用0.25μg的pAcGFP（Clontech公司）载体转染HEK-293细胞，检测绿色荧光蛋白(Green Fluorescent Proteins, GFP)的表达。表达不同水平GFP的细胞可以被清楚地分辨出来。DAPI 4'，6-二脒基-2-苯基吲哚二盐酸盐（4',6-Diamidino-2-phenylindole dihydrochloride，DAPI）荧光染料用于排除死细胞。在纯度模式下，以1000个活动/秒的速度绘制门控来识别和分类低表达和高表达水平GFP的细胞。分类后分析显示两个分类细胞群的纯度均>99%。

HEK-293细胞用70%乙醇固定，用0.5 μg/mL的 DAPI染色。

(A） 细胞群层次结构。侧散射、前向散射和DAPI的面积、高度和宽度参数依次用于排除双峰和细胞聚集。在这个实验中使用的门控策略可能低估或排除了有丝分裂图。

(B） DNA含量分析。DAPI单重态门内的细胞显示DNA含量在2N和4N之间，从而证实排除了>4N的双峰或聚集体。

(C） 单细胞沉积分选后验证。将DAPI单重态门内的细胞排序为3个96孔板，单细胞沉积效率为99.7%。显微镜检查确认每孔有一个细胞存在。给出了含有一个细胞的代表图像。

从健康献血者中分离外周血单个核细胞，并用表面标记物（CD3、CD4、CD25、CD127和CD45RA）混合物染色以检测和纯化Treg亚群。首先根据光散射特性对淋巴细胞和单体进行门控，然后对CD3⁺CD4⁺ T细胞进行门控（未显示）。
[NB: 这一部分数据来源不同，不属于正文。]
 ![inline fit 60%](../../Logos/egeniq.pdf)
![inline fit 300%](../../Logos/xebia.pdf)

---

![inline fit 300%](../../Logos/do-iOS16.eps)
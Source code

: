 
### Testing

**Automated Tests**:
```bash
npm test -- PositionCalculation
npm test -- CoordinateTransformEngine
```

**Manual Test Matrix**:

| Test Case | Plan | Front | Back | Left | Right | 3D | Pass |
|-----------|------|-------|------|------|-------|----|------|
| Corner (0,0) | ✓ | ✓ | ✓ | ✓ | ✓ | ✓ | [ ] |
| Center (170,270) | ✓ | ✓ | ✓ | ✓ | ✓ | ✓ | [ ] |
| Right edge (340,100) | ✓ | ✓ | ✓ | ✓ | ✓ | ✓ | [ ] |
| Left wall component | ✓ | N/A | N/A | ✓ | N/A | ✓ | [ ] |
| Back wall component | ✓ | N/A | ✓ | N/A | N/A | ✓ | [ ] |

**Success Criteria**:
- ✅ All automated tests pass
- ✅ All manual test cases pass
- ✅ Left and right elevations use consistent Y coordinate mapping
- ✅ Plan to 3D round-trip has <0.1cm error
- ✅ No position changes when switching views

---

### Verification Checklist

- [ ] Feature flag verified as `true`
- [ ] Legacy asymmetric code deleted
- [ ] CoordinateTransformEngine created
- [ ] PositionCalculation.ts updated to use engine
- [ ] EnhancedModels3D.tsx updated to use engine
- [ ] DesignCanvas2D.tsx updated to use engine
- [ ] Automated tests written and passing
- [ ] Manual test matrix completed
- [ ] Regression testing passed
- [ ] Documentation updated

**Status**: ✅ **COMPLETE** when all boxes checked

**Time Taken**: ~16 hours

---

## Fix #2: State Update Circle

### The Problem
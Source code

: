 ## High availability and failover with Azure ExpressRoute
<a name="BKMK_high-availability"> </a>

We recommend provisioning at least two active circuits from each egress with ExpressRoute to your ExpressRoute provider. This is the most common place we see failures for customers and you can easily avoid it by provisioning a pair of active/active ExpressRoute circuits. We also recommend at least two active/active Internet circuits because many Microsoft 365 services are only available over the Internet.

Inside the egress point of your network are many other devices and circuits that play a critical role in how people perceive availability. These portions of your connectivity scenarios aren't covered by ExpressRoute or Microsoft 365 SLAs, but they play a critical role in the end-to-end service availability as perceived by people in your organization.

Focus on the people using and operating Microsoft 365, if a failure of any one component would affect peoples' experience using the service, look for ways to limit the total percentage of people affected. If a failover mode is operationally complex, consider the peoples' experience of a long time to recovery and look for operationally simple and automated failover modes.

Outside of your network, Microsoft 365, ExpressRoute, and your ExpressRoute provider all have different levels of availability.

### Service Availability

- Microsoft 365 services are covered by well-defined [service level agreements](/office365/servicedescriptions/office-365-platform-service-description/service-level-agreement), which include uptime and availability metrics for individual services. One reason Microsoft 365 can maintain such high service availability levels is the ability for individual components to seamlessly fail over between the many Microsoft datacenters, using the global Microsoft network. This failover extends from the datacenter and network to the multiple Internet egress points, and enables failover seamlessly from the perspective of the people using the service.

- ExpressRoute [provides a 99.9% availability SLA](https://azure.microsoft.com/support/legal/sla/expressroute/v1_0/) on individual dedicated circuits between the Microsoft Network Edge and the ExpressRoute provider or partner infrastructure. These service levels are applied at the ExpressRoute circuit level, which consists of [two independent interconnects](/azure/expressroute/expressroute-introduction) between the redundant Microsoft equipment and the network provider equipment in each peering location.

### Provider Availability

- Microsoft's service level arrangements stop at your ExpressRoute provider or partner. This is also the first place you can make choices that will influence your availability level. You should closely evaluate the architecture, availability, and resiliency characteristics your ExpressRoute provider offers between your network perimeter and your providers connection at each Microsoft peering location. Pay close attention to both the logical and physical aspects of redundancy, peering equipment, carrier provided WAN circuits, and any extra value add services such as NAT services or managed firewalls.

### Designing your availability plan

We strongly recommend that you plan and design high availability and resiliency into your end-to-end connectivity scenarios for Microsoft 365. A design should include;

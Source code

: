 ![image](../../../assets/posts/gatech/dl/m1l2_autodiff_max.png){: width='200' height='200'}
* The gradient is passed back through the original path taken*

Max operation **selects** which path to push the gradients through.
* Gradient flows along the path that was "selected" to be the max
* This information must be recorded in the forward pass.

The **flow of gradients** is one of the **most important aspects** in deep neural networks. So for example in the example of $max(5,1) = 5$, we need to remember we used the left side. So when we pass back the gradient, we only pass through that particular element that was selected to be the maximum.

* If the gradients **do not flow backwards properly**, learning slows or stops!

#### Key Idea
然后确定Tregs为CD127^Low/NegtiveCD25^High。从Treg圈门，CD45RA+naïve和CD45RA-记忆Tregs在纯度模式下以5000活动/秒的速度被识别和分类。排序后的分析显示记忆和初始T细胞(Naïve T Cell)的细胞群是同质的。然后对纯化的细胞进行额外的表面标记（CD31、CD39和CD15s）染色以进行免疫分型。CD31+近期胸腺移行细胞（RTEs）在CD45RA+初始T细胞中检测到，而在CD45RA-记忆T细胞中检测到高度激活的T细胞。

机械粉碎和胶原酶消化分离BALB/c小鼠脾细胞。

(A)BD IMag™ 小鼠树突状细胞富集试剂盒批量选择，结果分别富集CD8α+和CD8α - MHC II+CD11c常规树突状细胞35倍和29倍。

(B） 在批量选择之后，CD8α⁺和CD8α-亚群在纯度模式下以1000活动/秒的速度进行分类。分类后分析显示两个分类的亚群纯度>99%。